> EXERCISE DETAILS: Wherever a line in the data holds the word "opening", pull that line out.

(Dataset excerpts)
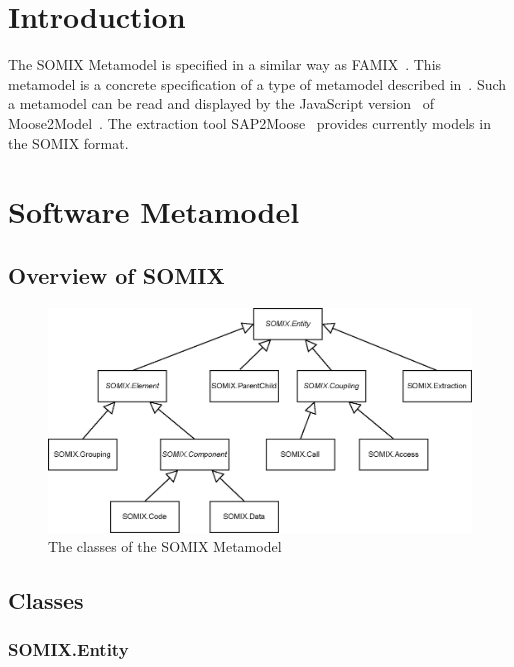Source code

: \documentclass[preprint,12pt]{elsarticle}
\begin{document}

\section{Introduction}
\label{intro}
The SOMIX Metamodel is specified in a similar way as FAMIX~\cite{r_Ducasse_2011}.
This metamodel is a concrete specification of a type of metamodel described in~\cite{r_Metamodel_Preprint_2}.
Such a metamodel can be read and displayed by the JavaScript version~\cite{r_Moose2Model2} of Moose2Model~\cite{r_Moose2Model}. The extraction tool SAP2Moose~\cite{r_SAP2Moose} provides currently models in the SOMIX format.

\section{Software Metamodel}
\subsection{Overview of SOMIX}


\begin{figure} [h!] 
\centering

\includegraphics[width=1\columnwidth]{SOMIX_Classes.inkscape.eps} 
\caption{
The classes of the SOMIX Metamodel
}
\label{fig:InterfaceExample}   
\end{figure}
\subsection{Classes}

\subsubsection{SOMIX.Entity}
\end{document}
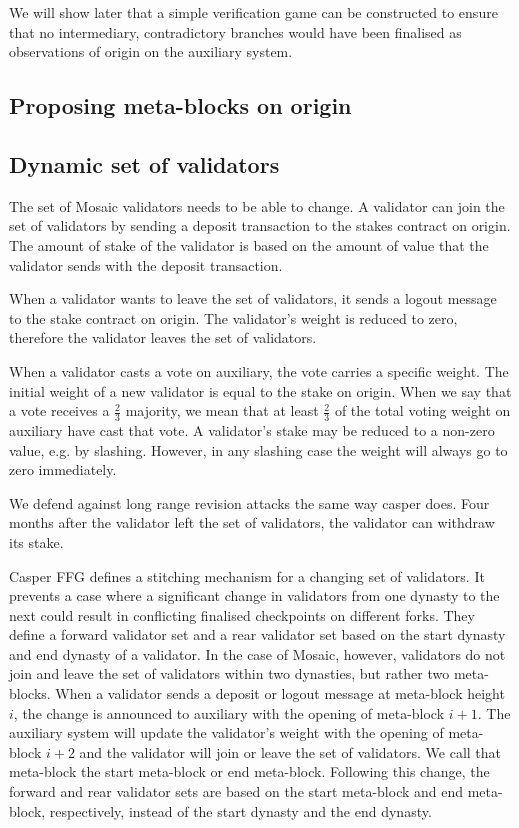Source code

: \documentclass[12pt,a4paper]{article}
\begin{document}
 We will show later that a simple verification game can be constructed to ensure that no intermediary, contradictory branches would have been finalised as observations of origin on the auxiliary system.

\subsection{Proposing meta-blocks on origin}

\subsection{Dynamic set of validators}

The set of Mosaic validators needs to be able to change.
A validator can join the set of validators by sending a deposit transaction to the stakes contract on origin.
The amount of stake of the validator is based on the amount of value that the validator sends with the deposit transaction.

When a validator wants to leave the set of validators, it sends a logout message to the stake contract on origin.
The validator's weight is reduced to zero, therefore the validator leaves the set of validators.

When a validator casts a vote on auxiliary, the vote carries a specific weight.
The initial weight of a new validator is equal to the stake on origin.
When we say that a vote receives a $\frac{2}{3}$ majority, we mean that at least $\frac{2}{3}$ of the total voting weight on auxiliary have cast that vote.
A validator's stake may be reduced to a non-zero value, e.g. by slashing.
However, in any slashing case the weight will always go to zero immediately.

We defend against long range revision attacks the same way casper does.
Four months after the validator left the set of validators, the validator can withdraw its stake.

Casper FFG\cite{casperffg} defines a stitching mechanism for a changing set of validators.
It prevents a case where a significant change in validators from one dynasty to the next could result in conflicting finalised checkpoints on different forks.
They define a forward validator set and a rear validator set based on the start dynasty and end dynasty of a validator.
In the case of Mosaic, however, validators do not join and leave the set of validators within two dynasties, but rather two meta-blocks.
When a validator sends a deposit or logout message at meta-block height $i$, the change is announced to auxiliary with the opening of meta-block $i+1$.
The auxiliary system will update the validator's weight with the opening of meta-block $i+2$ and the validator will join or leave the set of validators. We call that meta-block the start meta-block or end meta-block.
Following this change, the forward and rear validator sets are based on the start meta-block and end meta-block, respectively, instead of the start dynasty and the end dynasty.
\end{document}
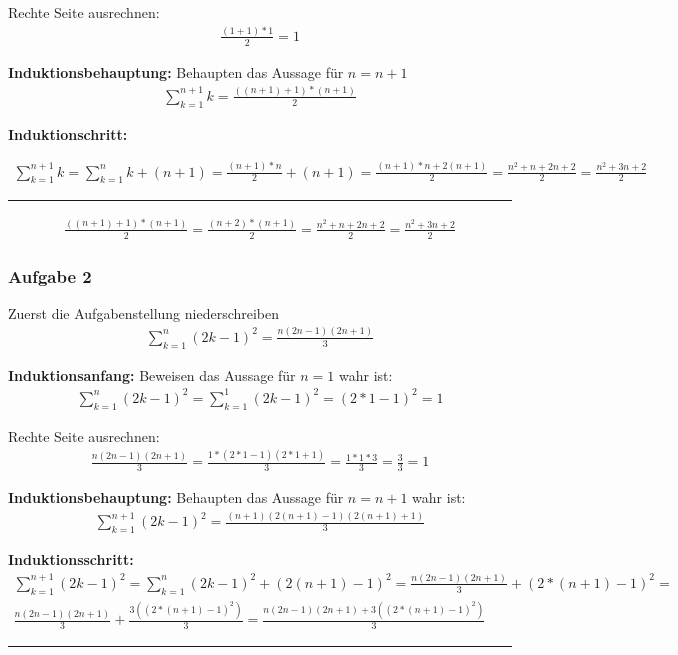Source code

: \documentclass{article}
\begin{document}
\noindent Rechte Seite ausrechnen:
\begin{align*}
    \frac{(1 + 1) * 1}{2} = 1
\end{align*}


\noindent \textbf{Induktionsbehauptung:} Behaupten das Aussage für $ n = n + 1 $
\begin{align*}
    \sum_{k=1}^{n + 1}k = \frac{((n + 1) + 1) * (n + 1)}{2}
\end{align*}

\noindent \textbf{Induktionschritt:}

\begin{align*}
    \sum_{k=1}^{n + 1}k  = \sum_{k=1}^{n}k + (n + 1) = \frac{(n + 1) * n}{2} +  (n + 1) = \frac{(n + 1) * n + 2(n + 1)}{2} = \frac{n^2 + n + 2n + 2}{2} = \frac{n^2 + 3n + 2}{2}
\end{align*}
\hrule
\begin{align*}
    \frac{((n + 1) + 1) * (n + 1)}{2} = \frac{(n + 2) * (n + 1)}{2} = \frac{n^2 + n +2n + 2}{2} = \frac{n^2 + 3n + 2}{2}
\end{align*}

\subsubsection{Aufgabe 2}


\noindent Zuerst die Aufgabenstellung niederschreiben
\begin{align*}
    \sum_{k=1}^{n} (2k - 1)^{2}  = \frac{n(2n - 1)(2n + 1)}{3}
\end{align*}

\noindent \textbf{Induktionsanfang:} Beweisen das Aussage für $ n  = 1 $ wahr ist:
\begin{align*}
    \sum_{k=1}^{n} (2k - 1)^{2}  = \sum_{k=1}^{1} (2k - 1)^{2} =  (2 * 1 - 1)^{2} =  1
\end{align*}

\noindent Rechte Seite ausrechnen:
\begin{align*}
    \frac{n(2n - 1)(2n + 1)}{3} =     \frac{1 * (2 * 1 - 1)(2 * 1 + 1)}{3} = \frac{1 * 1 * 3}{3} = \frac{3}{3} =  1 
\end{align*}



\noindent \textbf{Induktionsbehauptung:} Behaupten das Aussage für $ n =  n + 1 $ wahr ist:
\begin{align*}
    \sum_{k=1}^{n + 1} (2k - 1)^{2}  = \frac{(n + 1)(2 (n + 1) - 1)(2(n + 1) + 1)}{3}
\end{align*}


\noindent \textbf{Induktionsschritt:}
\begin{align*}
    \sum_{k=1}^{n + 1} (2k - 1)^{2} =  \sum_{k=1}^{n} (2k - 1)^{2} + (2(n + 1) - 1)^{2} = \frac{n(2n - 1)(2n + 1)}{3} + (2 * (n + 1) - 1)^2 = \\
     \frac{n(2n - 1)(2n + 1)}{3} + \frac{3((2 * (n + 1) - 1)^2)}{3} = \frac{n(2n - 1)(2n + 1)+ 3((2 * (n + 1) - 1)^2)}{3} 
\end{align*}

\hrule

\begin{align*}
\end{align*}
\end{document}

---

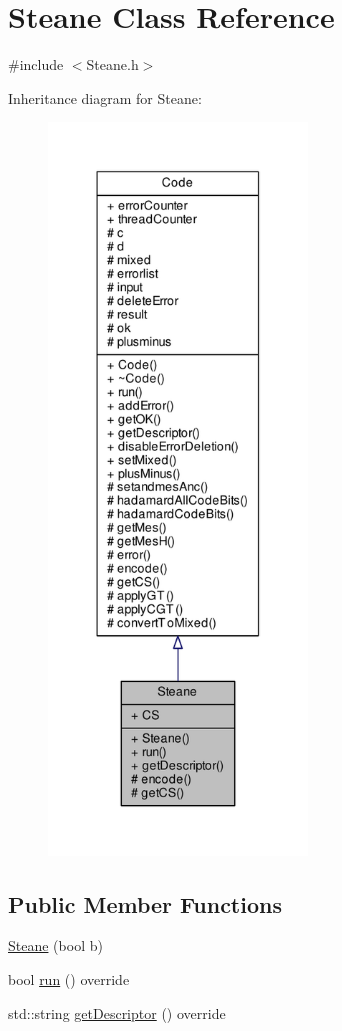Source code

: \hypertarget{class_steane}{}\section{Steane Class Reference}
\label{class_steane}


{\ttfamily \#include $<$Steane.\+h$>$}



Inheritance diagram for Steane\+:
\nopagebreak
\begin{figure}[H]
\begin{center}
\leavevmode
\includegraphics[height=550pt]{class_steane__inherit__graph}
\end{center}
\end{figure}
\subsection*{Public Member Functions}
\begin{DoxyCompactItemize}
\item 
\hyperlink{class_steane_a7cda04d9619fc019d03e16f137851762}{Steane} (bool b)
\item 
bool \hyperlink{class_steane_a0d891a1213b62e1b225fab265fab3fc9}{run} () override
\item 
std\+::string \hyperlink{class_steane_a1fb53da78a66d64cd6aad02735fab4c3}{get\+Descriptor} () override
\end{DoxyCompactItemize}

> WRITTEN ANSWER:
When a validator sends a deposit or logout message at meta-block height $i$, the change is announced to auxiliary with the opening of meta-block $i+1$.
The auxiliary system will update the validator's weight with the opening of meta-block $i+2$ and the validator will join or leave the set of validators. We call that meta-block the start meta-block or end meta-block.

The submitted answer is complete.